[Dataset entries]
>>>>

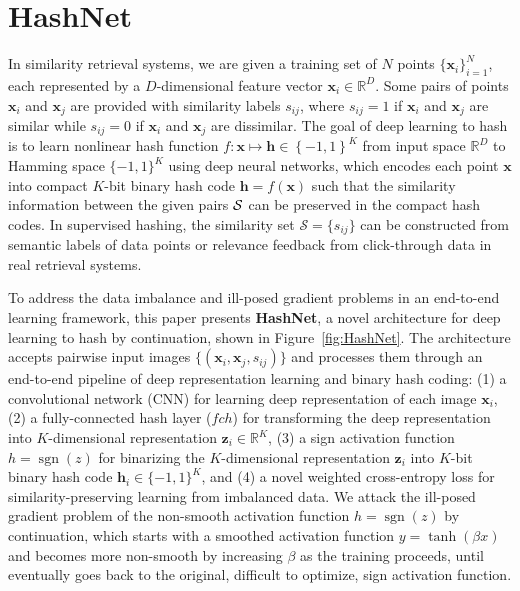 \documentclass[10pt,twocolumn,letterpaper]{article}
\begin{document}
\section{HashNet}
In similarity retrieval systems, we are given a training set of $N$ points $\{{\bm x}_i\}_{i=1}^N$, each represented by a $D$-dimensional feature vector ${\bm x}_i \in \mathbb{R}^{D}$.
Some pairs of points ${\bm x}_i$ and ${\bm x}_j$ are provided with similarity labels $s_{ij}$, where $s_{ij} = 1$ if ${\bm x}_i$ and ${\bm x}_j$ are similar while $s_{ij} = 0$ if ${\bm x}_i$ and ${\bm x}_j$ are dissimilar. 
The goal of deep learning to hash is to learn nonlinear hash function $f:{\bm{x}} \mapsto {\bm{h}} \in {\left\{ { - 1,1} \right\}^K}$ from input space $\mathbb{R}^D$ to Hamming space $\{-1,1\}^K$ using deep neural networks, which encodes each point ${\bm x}$ into compact $K$-bit binary hash code ${\bm h} = f({\bm x})$ such that the similarity information between the given pairs ${\cal S}$ can be preserved in the compact hash codes. In supervised hashing, the similarity set $\mathcal{S} = \{s_{ij}\}$ can be constructed from semantic labels of data points or relevance feedback from click-through data in real retrieval systems.

To address the data imbalance and ill-posed gradient problems in an end-to-end learning framework, this paper presents \textbf{HashNet}, a novel architecture for deep learning to hash by continuation, shown in Figure~\ref{fig:HashNet}. 
The architecture accepts pairwise input images $\{({\bm x}_i, {\bm x}_j, s_{ij})\}$ and processes them through an end-to-end pipeline of deep representation learning and binary hash coding: (1) a convolutional network (CNN) for learning deep representation of each image ${\bm x}_i$, (2) a fully-connected hash layer ($fch$) for transforming the deep representation into $K$-dimensional representation ${\bm z}_i \in \mathbb{R}^K$, (3) a sign activation function $h = \operatorname{sgn} \left( z \right)$ for binarizing the $K$-dimensional representation ${\bm z}_i$ into $K$-bit binary hash code ${\bm h}_i \in \{-1,1\}^K$, and (4) a novel weighted cross-entropy loss for similarity-preserving learning from imbalanced data. 
We attack the ill-posed gradient problem of the non-smooth activation function $h = \operatorname{sgn} \left( z \right)$ by continuation, which starts with a smoothed activation function $y = \operatorname{tanh} \left( \beta x \right)$ and becomes more non-smooth by increasing $\beta$ as the training proceeds, until eventually goes back to the original, difficult to optimize, sign activation function.
\end{document}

<<<<

* PROBLEM DETAILS *
Throughout the records above, find the lines in which the word "architecture" appears and return them.

* SOLUTION BELOW *
To address the data imbalance and ill-posed gradient problems in an end-to-end learning framework, this paper presents \textbf{HashNet}, a novel architecture for deep learning to hash by continuation, shown in Figure~\ref{fig:HashNet}. 
The architecture accepts pairwise input images $\{({\bm x}_i, {\bm x}_j, s_{ij})\}$ and processes them through an end-to-end pipeline of deep representation learning and binary hash coding: (1) a convolutional network (CNN) for learning deep representation of each image ${\bm x}_i$, (2) a fully-connected hash layer ($fch$) for transforming the deep representation into $K$-dimensional representation ${\bm z}_i \in \mathbb{R}^K$, (3) a sign activation function $h = \operatorname{sgn} \left( z \right)$ for binarizing the $K$-dimensional representation ${\bm z}_i$ into $K$-bit binary hash code ${\bm h}_i \in \{-1,1\}^K$, and (4) a novel weighted cross-entropy loss for similarity-preserving learning from imbalanced data. 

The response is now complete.